### What is being asked
Below are records; report the number of lines among them that include the word "associated", and nothing further.
====
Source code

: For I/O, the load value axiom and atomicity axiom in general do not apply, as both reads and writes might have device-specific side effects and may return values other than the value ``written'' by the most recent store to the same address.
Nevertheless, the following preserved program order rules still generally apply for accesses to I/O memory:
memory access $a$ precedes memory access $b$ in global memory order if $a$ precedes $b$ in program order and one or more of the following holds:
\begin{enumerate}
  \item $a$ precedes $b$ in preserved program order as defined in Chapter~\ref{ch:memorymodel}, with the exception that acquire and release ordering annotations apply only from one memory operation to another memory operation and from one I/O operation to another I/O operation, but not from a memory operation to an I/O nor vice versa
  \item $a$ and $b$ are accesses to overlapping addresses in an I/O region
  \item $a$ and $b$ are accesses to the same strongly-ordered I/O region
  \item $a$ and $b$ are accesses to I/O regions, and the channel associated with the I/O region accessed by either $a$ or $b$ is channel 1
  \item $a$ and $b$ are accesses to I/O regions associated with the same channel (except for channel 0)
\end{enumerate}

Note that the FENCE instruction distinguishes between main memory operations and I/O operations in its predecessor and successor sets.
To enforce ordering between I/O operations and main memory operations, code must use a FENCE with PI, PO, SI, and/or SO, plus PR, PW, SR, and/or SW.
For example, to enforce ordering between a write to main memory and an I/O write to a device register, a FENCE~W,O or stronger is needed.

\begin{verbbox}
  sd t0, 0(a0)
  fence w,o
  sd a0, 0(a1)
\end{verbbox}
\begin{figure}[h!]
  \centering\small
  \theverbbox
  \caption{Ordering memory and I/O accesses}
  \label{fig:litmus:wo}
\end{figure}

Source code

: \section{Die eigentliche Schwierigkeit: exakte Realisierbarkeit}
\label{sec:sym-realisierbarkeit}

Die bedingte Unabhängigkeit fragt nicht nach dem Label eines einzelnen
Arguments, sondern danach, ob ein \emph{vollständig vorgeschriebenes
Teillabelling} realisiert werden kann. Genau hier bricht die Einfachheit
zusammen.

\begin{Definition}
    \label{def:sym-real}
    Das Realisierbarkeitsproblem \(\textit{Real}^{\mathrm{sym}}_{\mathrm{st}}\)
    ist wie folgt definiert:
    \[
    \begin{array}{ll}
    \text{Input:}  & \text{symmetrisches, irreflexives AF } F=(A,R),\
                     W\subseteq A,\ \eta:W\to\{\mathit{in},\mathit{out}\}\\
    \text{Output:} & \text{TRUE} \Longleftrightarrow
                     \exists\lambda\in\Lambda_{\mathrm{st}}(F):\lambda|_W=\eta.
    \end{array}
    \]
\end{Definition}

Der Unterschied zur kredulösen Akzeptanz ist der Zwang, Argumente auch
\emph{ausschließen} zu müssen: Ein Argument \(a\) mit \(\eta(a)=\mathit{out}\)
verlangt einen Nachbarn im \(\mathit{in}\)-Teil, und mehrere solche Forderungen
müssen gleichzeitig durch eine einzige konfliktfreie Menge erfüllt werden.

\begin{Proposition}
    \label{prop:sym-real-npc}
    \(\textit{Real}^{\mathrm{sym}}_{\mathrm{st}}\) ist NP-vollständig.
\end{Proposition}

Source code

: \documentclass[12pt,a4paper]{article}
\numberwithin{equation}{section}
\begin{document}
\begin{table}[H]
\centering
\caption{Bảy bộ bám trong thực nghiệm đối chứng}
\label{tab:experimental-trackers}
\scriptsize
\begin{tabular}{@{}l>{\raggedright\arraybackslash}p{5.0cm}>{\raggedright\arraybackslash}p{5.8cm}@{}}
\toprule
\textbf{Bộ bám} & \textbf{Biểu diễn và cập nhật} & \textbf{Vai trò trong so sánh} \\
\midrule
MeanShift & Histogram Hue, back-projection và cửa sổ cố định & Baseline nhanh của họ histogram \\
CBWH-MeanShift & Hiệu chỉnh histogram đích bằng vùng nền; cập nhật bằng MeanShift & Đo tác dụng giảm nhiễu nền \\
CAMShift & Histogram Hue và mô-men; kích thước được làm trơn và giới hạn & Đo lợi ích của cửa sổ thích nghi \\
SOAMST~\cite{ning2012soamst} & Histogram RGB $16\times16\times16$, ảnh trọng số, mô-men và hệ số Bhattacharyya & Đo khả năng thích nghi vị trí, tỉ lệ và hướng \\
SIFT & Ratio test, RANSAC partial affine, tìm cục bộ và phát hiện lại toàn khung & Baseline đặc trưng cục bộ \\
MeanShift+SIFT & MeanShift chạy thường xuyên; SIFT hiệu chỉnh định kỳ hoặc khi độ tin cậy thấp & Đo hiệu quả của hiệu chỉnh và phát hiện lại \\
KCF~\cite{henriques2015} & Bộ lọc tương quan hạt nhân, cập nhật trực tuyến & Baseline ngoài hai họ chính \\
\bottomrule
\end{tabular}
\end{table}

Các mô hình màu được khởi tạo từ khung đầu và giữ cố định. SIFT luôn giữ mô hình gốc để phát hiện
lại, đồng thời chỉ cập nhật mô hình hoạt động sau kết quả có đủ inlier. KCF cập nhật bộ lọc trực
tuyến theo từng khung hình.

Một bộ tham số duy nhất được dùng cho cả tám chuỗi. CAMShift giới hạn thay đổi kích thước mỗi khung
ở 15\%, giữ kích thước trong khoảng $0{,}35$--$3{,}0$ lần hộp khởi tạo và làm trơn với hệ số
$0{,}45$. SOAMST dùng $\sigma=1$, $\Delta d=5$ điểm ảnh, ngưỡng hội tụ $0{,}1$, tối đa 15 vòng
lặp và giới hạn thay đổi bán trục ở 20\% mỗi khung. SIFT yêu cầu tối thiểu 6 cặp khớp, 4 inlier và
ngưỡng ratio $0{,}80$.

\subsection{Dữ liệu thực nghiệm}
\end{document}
====
### Task answer
2